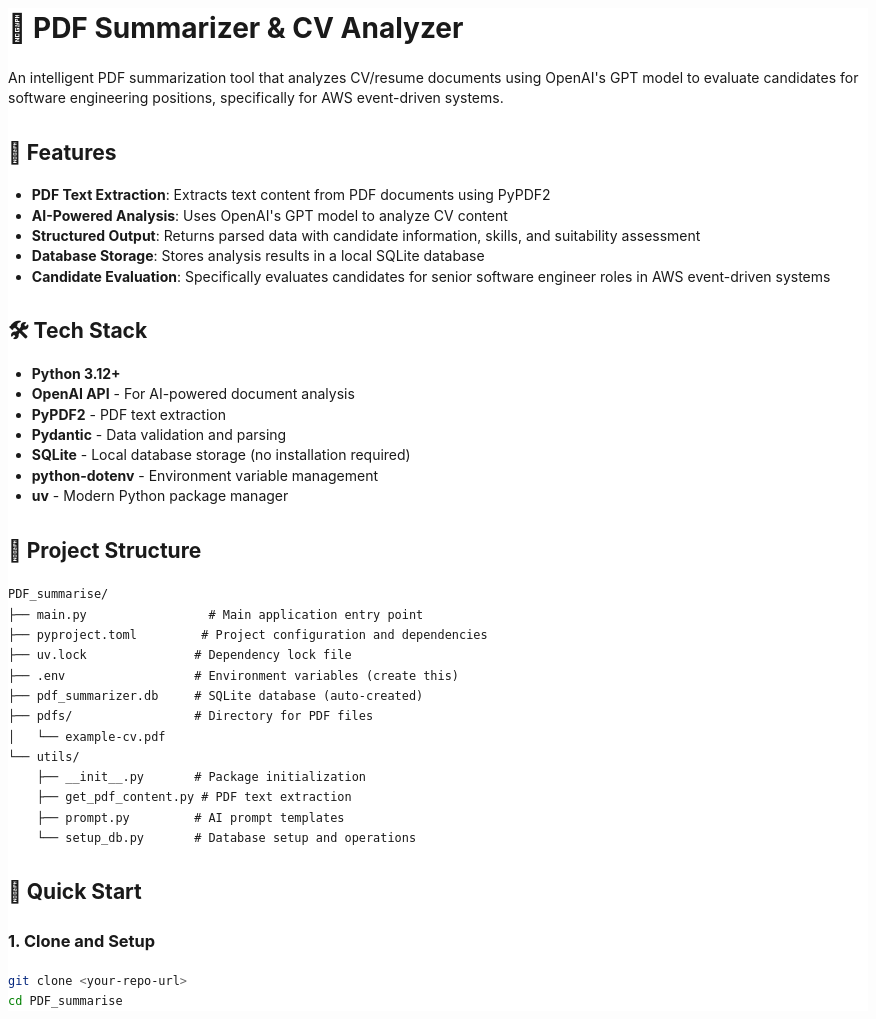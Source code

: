 # 📄 PDF Summarizer & CV Analyzer

An intelligent PDF summarization tool that analyzes CV/resume documents using OpenAI's GPT model to evaluate candidates for software engineering positions, specifically for AWS event-driven systems.

## 🌟 Features

- **PDF Text Extraction**: Extracts text content from PDF documents using PyPDF2
- **AI-Powered Analysis**: Uses OpenAI's GPT model to analyze CV content
- **Structured Output**: Returns parsed data with candidate information, skills, and suitability assessment
- **Database Storage**: Stores analysis results in a local SQLite database
- **Candidate Evaluation**: Specifically evaluates candidates for senior software engineer roles in AWS event-driven systems

## 🛠️ Tech Stack

- **Python 3.12+**
- **OpenAI API** - For AI-powered document analysis
- **PyPDF2** - PDF text extraction
- **Pydantic** - Data validation and parsing
- **SQLite** - Local database storage (no installation required)
- **python-dotenv** - Environment variable management
- **uv** - Modern Python package manager

## 📁 Project Structure

```
PDF_summarise/
├── main.py                 # Main application entry point
├── pyproject.toml         # Project configuration and dependencies
├── uv.lock               # Dependency lock file
├── .env                  # Environment variables (create this)
├── pdf_summarizer.db     # SQLite database (auto-created)
├── pdfs/                 # Directory for PDF files
│   └── example-cv.pdf
└── utils/
    ├── __init__.py       # Package initialization
    ├── get_pdf_content.py # PDF text extraction
    ├── prompt.py         # AI prompt templates
    └── setup_db.py       # Database setup and operations
```

## 🚀 Quick Start

### 1. Clone and Setup

```bash
git clone <your-repo-url>
cd PDF_summarise
```
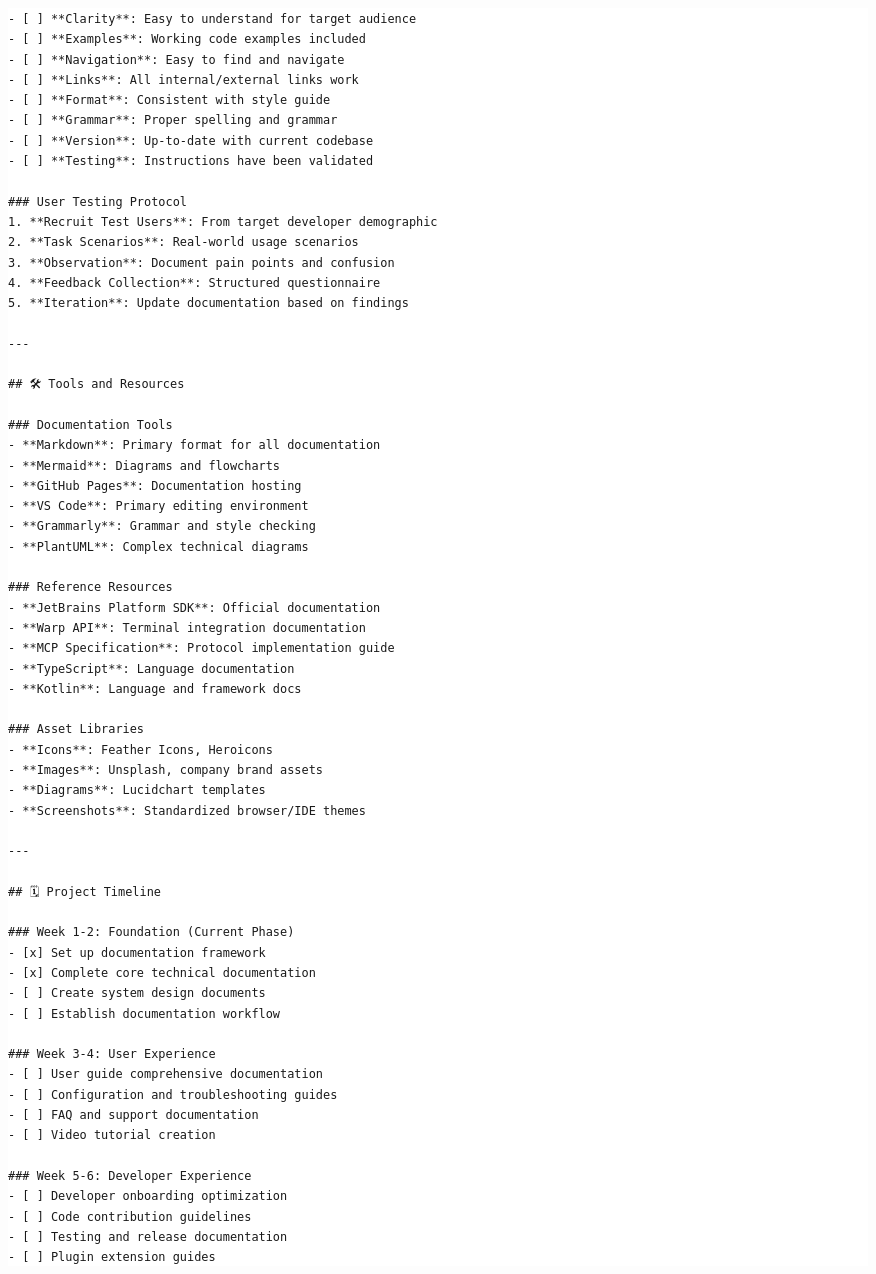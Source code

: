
 ```
- [ ] **Clarity**: Easy to understand for target audience
- [ ] **Examples**: Working code examples included
- [ ] **Navigation**: Easy to find and navigate
- [ ] **Links**: All internal/external links work
- [ ] **Format**: Consistent with style guide
- [ ] **Grammar**: Proper spelling and grammar
- [ ] **Version**: Up-to-date with current codebase
- [ ] **Testing**: Instructions have been validated

### User Testing Protocol
1. **Recruit Test Users**: From target developer demographic
2. **Task Scenarios**: Real-world usage scenarios
3. **Observation**: Document pain points and confusion
4. **Feedback Collection**: Structured questionnaire
5. **Iteration**: Update documentation based on findings

---

## 🛠️ Tools and Resources

### Documentation Tools
- **Markdown**: Primary format for all documentation
- **Mermaid**: Diagrams and flowcharts
- **GitHub Pages**: Documentation hosting
- **VS Code**: Primary editing environment
- **Grammarly**: Grammar and style checking
- **PlantUML**: Complex technical diagrams

### Reference Resources
- **JetBrains Platform SDK**: Official documentation
- **Warp API**: Terminal integration documentation
- **MCP Specification**: Protocol implementation guide
- **TypeScript**: Language documentation
- **Kotlin**: Language and framework docs

### Asset Libraries
- **Icons**: Feather Icons, Heroicons
- **Images**: Unsplash, company brand assets
- **Diagrams**: Lucidchart templates
- **Screenshots**: Standardized browser/IDE themes

---

## 🗓️ Project Timeline

### Week 1-2: Foundation (Current Phase)
- [x] Set up documentation framework
- [x] Complete core technical documentation
- [ ] Create system design documents
- [ ] Establish documentation workflow

### Week 3-4: User Experience
- [ ] User guide comprehensive documentation
- [ ] Configuration and troubleshooting guides
- [ ] FAQ and support documentation
- [ ] Video tutorial creation

### Week 5-6: Developer Experience
- [ ] Developer onboarding optimization
- [ ] Code contribution guidelines
- [ ] Testing and release documentation
- [ ] Plugin extension guides

```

What the task requires
If an entry contains an image, print the rest of that entry exactly and leave the image out.

Written answer
Source code

: # 📄 PDF Summarizer & CV Analyzer

An intelligent PDF summarization tool that analyzes CV/resume documents using OpenAI's GPT model to evaluate candidates for software engineering positions, specifically for AWS event-driven systems.

## 🌟 Features

- **PDF Text Extraction**: Extracts text content from PDF documents using PyPDF2
- **AI-Powered Analysis**: Uses OpenAI's GPT model to analyze CV content
- **Structured Output**: Returns parsed data with candidate information, skills, and suitability assessment
- **Database Storage**: Stores analysis results in a local SQLite database
- **Candidate Evaluation**: Specifically evaluates candidates for senior software engineer roles in AWS event-driven systems

## 🛠️ Tech Stack

- **Python 3.12+**
- **OpenAI API** - For AI-powered document analysis
- **PyPDF2** - PDF text extraction
- **Pydantic** - Data validation and parsing
- **SQLite** - Local database storage (no installation required)
- **python-dotenv** - Environment variable management
- **uv** - Modern Python package manager

## 📁 Project Structure

```
PDF_summarise/
├── main.py                 # Main application entry point
├── pyproject.toml         # Project configuration and dependencies
├── uv.lock               # Dependency lock file
├── .env                  # Environment variables (create this)
├── pdf_summarizer.db     # SQLite database (auto-created)
├── pdfs/                 # Directory for PDF files
│   └── example-cv.pdf
└── utils/
    ├── __init__.py       # Package initialization
    ├── get_pdf_content.py # PDF text extraction
    ├── prompt.py         # AI prompt templates
    └── setup_db.py       # Database setup and operations
```

## 🚀 Quick Start

### 1. Clone and Setup

```bash
git clone <your-repo-url>
cd PDF_summarise
```
Source code

:
 ```
- [ ] **Clarity**: Easy to understand for target audience
- [ ] **Examples**: Working code examples included
- [ ] **Navigation**: Easy to find and navigate
- [ ] **Links**: All internal/external links work
- [ ] **Format**: Consistent with style guide
- [ ] **Grammar**: Proper spelling and grammar
- [ ] **Version**: Up-to-date with current codebase
- [ ] **Testing**: Instructions have been validated

### User Testing Protocol
1. **Recruit Test Users**: From target developer demographic
2. **Task Scenarios**: Real-world usage scenarios
3. **Observation**: Document pain points and confusion
4. **Feedback Collection**: Structured questionnaire
5. **Iteration**: Update documentation based on findings

---

## 🛠️ Tools and Resources

### Documentation Tools
- **Markdown**: Primary format for all documentation
- **Mermaid**: Diagrams and flowcharts
- **GitHub Pages**: Documentation hosting
- **VS Code**: Primary editing environment
- **Grammarly**: Grammar and style checking
- **PlantUML**: Complex technical diagrams

### Reference Resources
- **JetBrains Platform SDK**: Official documentation
- **Warp API**: Terminal integration documentation
- **MCP Specification**: Protocol implementation guide
- **TypeScript**: Language documentation
- **Kotlin**: Language and framework docs

### Asset Libraries
- **Icons**: Feather Icons, Heroicons
- **Images**: Unsplash, company brand assets
- **Diagrams**: Lucidchart templates
- **Screenshots**: Standardized browser/IDE themes

---

## 🗓️ Project Timeline

### Week 1-2: Foundation (Current Phase)
- [x] Set up documentation framework
- [x] Complete core technical documentation
- [ ] Create system design documents
- [ ] Establish documentation workflow

### Week 3-4: User Experience
- [ ] User guide comprehensive documentation
- [ ] Configuration and troubleshooting guides
- [ ] FAQ and support documentation
- [ ] Video tutorial creation

### Week 5-6: Developer Experience
- [ ] Developer onboarding optimization
- [ ] Code contribution guidelines
- [ ] Testing and release documentation
- [ ] Plugin extension guides

```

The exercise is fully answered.